Lines in the entries below where the word "like" shows up should each be copied.

(Dataset entries)
==============================
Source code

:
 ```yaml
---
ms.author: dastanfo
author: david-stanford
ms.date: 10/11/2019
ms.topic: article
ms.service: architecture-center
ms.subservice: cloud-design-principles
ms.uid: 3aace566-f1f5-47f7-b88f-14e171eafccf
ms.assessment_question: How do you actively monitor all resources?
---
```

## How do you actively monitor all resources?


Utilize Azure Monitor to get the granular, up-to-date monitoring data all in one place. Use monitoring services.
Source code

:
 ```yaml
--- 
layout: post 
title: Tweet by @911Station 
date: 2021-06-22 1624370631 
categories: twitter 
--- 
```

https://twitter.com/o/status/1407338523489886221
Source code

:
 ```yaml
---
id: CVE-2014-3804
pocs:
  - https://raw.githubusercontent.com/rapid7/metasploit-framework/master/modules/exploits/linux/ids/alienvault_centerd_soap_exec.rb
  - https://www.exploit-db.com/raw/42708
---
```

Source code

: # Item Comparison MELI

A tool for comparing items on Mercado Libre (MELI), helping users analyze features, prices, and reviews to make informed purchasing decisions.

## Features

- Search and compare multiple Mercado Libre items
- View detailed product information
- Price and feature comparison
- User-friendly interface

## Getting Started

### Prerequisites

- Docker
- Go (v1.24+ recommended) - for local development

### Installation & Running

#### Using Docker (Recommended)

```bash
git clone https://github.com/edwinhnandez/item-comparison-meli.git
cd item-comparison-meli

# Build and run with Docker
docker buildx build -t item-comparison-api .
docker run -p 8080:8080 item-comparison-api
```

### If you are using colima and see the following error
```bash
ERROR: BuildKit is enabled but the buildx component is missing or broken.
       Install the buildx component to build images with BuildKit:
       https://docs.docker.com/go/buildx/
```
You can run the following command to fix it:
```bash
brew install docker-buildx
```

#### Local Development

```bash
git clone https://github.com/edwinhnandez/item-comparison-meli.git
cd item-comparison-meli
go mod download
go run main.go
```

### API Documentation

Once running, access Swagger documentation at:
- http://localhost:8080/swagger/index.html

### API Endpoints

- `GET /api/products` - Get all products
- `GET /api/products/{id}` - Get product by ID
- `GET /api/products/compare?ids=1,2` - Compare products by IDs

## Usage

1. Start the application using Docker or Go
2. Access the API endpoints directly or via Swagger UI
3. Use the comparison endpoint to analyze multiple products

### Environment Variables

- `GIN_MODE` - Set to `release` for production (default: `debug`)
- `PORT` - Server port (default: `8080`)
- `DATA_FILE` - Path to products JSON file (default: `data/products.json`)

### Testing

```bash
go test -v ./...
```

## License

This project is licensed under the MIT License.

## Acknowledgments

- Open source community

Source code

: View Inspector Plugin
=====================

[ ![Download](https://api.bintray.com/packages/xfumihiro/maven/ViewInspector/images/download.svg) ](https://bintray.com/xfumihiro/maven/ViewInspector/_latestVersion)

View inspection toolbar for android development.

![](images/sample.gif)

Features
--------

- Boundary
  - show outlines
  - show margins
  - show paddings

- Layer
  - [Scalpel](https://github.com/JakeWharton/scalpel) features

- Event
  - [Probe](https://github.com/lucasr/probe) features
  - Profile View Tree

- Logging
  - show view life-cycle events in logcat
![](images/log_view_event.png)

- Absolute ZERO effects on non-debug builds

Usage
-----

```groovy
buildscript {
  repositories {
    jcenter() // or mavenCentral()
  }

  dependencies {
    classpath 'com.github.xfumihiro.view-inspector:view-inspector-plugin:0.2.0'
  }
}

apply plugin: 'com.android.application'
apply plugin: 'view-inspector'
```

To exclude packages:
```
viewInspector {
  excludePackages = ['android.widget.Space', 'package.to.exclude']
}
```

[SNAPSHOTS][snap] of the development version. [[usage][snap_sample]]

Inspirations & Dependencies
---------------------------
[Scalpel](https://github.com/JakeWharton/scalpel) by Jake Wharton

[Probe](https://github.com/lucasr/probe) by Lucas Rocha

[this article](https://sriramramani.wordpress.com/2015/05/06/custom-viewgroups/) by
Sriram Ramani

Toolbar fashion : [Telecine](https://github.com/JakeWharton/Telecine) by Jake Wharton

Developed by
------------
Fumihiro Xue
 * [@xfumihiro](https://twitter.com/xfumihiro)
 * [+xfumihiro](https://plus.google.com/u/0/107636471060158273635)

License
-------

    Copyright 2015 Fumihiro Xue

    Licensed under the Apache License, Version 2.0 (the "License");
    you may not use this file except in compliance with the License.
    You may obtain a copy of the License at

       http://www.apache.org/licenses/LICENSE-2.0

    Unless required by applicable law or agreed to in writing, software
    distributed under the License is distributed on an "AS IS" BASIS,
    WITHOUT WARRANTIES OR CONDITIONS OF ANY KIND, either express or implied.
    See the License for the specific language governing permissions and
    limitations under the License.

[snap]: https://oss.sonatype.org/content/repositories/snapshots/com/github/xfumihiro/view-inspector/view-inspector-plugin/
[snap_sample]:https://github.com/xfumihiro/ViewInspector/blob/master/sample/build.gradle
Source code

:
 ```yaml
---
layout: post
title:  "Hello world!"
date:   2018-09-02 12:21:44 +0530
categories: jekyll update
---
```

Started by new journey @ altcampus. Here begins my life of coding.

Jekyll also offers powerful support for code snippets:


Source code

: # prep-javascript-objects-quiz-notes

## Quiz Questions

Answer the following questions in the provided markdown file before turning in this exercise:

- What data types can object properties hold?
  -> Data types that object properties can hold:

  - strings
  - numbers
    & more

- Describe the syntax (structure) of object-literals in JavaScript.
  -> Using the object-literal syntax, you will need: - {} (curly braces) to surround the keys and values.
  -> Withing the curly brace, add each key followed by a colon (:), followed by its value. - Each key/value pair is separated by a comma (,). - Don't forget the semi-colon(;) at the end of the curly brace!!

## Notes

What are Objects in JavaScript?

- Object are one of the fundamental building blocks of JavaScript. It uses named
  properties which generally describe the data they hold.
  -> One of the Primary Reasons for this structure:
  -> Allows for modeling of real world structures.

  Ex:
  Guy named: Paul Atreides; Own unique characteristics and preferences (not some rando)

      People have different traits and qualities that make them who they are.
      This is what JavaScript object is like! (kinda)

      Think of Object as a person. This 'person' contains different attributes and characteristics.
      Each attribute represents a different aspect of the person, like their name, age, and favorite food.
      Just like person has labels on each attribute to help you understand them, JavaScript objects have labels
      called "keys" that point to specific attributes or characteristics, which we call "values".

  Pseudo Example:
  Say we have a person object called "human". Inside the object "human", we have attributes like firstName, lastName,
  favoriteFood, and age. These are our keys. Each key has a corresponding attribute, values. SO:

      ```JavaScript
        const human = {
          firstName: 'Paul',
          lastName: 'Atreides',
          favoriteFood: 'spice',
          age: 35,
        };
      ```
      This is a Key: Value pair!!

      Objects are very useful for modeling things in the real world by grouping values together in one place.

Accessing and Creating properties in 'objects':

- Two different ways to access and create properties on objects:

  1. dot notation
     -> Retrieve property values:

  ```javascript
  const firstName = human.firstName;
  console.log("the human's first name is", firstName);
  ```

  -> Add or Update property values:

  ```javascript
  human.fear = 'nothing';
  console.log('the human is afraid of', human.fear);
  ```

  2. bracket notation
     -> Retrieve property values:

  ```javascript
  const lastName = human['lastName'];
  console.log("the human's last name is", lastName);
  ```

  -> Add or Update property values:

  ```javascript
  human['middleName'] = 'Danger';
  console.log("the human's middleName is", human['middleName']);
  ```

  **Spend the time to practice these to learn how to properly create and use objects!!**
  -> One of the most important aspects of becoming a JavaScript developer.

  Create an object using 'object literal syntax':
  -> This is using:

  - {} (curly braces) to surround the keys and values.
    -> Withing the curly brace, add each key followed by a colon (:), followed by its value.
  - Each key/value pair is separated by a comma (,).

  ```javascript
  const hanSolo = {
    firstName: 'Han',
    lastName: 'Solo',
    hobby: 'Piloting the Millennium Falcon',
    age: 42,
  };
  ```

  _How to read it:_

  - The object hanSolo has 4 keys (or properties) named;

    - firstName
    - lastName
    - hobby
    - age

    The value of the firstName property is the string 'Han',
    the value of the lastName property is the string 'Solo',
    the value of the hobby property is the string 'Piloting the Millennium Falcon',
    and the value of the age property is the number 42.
==============================
Answer to this task -
      This is what JavaScript object is like! (kinda)
      Each attribute represents a different aspect of the person, like their name, age, and favorite food.
      Just like person has labels on each attribute to help you understand them, JavaScript objects have labels
  Say we have a person object called "human". Inside the object "human", we have attributes like firstName, lastName,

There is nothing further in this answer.